[Data records — start]

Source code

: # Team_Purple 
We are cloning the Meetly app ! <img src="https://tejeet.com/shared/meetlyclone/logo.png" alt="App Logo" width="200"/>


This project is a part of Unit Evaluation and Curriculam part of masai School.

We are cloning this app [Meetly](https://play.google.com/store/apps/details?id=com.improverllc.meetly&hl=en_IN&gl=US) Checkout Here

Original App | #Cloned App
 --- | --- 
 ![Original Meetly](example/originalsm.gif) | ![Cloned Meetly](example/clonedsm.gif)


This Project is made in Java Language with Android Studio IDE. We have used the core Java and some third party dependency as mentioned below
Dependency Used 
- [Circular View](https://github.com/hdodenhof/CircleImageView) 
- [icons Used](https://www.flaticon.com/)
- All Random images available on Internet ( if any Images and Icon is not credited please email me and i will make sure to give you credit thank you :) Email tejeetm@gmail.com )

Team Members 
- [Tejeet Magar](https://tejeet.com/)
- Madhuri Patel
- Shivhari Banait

[Data records — finish]

• _Your objective_
Without omitting anything, reproduce the whole of the data.

• _Solved exercise_
Source code

: # Team_Purple 
We are cloning the Meetly app ! <img src="https://tejeet.com/shared/meetlyclone/logo.png" alt="App Logo" width="200"/>


This project is a part of Unit Evaluation and Curriculam part of masai School.

We are cloning this app [Meetly](https://play.google.com/store/apps/details?id=com.improverllc.meetly&hl=en_IN&gl=US) Checkout Here

Original App | #Cloned App
 --- | --- 
 ![Original Meetly](example/originalsm.gif) | ![Cloned Meetly](example/clonedsm.gif)


This Project is made in Java Language with Android Studio IDE. We have used the core Java and some third party dependency as mentioned below
Dependency Used 
- [Circular View](https://github.com/hdodenhof/CircleImageView) 
- [icons Used](https://www.flaticon.com/)
- All Random images available on Internet ( if any Images and Icon is not credited please email me and i will make sure to give you credit thank you :) Email tejeetm@gmail.com )

Team Members 
- [Tejeet Magar](https://tejeet.com/)
- Madhuri Patel
- Shivhari Banait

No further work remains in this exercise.